EU AI Act for Medical Devices: Understanding the Linkages Between the AI Act, MDR/IVDR, and IEC 62304

For AI-enabled medical devices, three regulatory frameworks now apply simultaneously. Understanding what each requires, and where they overlap, is the starting point for any compliance strategy.

If your organization develops or markets AI-enabled medical devices in the European Union, you are now operating under three overlapping regulatory frameworks: the Medical Devices Regulation (MDR 2017/745) or In Vitro Diagnostic Regulation (IVDR 2017/746), the EU AI Act (Regulation (EU) 2024/1689), and the software lifecycle standard IEC 62304. None of these frameworks replaces the others. Each addresses a different dimension of risk, and each imposes its own documentation, process, and conformity assessment obligations.

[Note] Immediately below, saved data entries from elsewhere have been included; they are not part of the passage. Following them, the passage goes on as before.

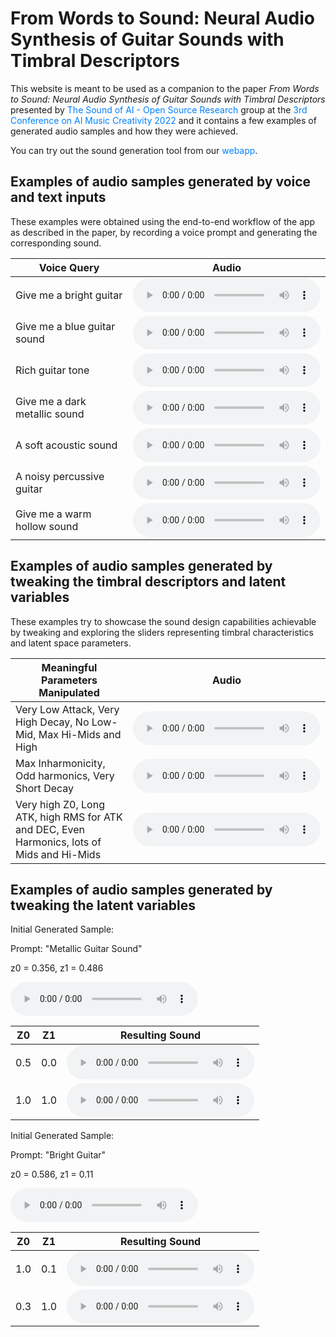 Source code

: # From Words to Sound: Neural Audio Synthesis of Guitar Sounds with Timbral Descriptors

This website is meant to be used as a companion to the paper *From Words to Sound: Neural Audio Synthesis of Guitar Sounds with Timbral Descriptors* presented by <a href="https://thesoundofaiosr.github.io/" title="TSOAI OSR Website" target="_blank" style="color: #0080FF; text-decoration: none;">The Sound of AI - Open Source Research</a> group at the <a href="https://2022.aimusiccreativity.org/" title="AIMC 2022 website" target="_blank" style="color: #0080FF; text-decoration: none;">3rd Conference on AI Music Creativity 2022</a> and it contains a few examples of generated audio samples and how they were achieved.

You can try out the sound generation tool from our <a href="https://share.streamlit.io/thesoundofaiosr/rg_sound_generation/main/app.py" title="Sound Generation Webapp" target="_blank" style="color: #0080FF; text-decoration: none;">webapp</a>.

## Examples of audio samples generated by voice and text inputs

These examples were obtained using the end-to-end workflow of the app as described in the paper, by recording a voice prompt and generating the corresponding sound.

| Voice Query                   | Audio                                                        |
| ----------------------------- | ------------------------------------------------------------ |
| Give me a bright guitar       | <audio src="audio/BRIGHT_GUITAR_40.mp3" controls></audio>    |
| Give me a blue guitar sound   | <audio src="audio/BLUE_SOUND_40.mp3" controls></audio>       |
| Rich guitar tone	            | <audio src="audio/RICH_GUITAR_TONE_40.mp3" controls></audio> |
| Give me a dark metallic sound | <audio src="audio/DARK_METALLIC_40.mp3" controls></audio>    |
| A soft acoustic sound	        | <audio src="audio/SOFT_ACOUSTIC_52.mp3" controls></audio>    |
| A noisy percussive guitar     | <audio src="audio/NOISY_PERCUSSIVE_52.mp3" controls></audio> |
| Give me a warm hollow sound   | <audio src="audio/WARM_HOLLOW_52.mp3" controls></audio>      |

## Examples of audio samples generated by tweaking the timbral descriptors and latent variables

These examples try to showcase the sound design capabilities achievable by tweaking and exploring the sliders representing timbral characteristics and latent space parameters.

| Meaningful Parameters Manipulated                                                          | Audio                                                     |
| ------------------------------------------------------------------------------------------ | --------------------------------------------------------- |
| Very Low Attack, Very High Decay, No Low-Mid, Max Hi-Mids and High                         | <audio src="audio/EXPLORATORY_1_40.mp3" controls></audio> |
| Max Inharmonicity, Odd harmonics, Very Short Decay                                         | <audio src="audio/EXPLORATORY_2_52.mp3" controls></audio> |
| Very high Z0, Long ATK, high RMS for ATK and DEC, Even Harmonics, lots of Mids and Hi-Mids | <audio src="audio/EXPLORATORY_3_52.mp3" controls></audio> |

## Examples of audio samples generated by tweaking the latent variables

Initial Generated Sample:

Prompt: "Metallic Guitar Sound"

z0 = 0.356, z1 = 0.486

<audio src="audio/zEx1Init.mp3" controls></audio>

| Z0      | Z1  | Resulting Sound                                  |
| ------- | --- | ------------------------------------------------ |
|  0.5    | 0.0 | <audio src="audio/zEx1_1.mp3" controls></audio> |
|  1.0    | 1.0 | <audio src="audio/zEx1_2.mp3" controls></audio> |

Initial Generated Sample:

Prompt: "Bright Guitar"

z0 = 0.586, z1 = 0.11

<audio src="audio/zEx2Init.mp3" controls></audio>

| Z0      | Z1  | Resulting Sound                                  |
| ------- | --- | ------------------------------------------------ |
|  1.0    | 0.1 | <audio src="audio/zEx2_1.mp3" controls></audio> |
|  0.3    | 1.0 | <audio src="audio/zEx2_2.mp3" controls></audio> |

The critical question for regulatory and quality teams is not simply "what does each framework require?" but rather "where does my existing MDR/IVDR and IEC 62304 compliance already address AI Act obligations, and where does it fall short?" Getting that mapping right determines how much net-new work your organization faces — and where to prioritise it.

This post provides a practical framework for thinking through those linkages, drawing on MDCG 2025-6 — the first official joint guidance from the Medical Device Coordination Group and the AI Board on the interplay between MDR/IVDR and the AI Act, published June 2025.

The Trigger: When Does the EU AI Act Apply?

Not every AI-enabled medical device falls under the AI Act's high-risk framework. The trigger is specific: an AI system is classified as high-risk under Article 6(1) of the AI Act if it meets both of the following conditions:

• The AI system is the medical device itself, or serves as a safety component of it; and

• The device requires third-party conformity assessment by a Notified Body under MDR or IVDR.

In practical terms, this means:

An important nuance from MDCG 2025-6: high-risk classification under the AI Act does not change the device's risk class under MDR or IVDR. The two classification systems are independent. A Class IIa device remains Class IIa; the AI Act simply adds a second compliance layer on top.

Key Deadline

The AI Act applies to AI embedded in medical devices under Annex I from August 2, 2027. The Digital Omnibus proposal (currently in EU Parliament as of March 2026) may extend this to August 2028, but it is not yet law.

MDR/IVDR, EU AI Act, and IEC 62304: Three Dimensions of Risk

Before examining the overlaps, it helps to understand what each framework is actually trying to regulate.

MDR / IVDR

The MDR and IVDR govern the safety and performance of the device as a product placed on the EU market. They require risk management (aligned with ISO 14971), clinical or performance evaluation, technical documentation, a quality management system, and post-market surveillance. They address patient safety risks arising from the device's intended use.

EU AI Act

The AI Act is a horizontal regulation — it applies across all sectors, not just medical devices. For high-risk AI systems, it imposes AI-specific obligations that MDR and IVDR do not explicitly address: data governance for training datasets, bias assessment, automatic operational event logging, mandatory human oversight design, transparency to deployers, and fundamental rights impact assessment. It is not a product safety law in the traditional sense; it is a technology governance law.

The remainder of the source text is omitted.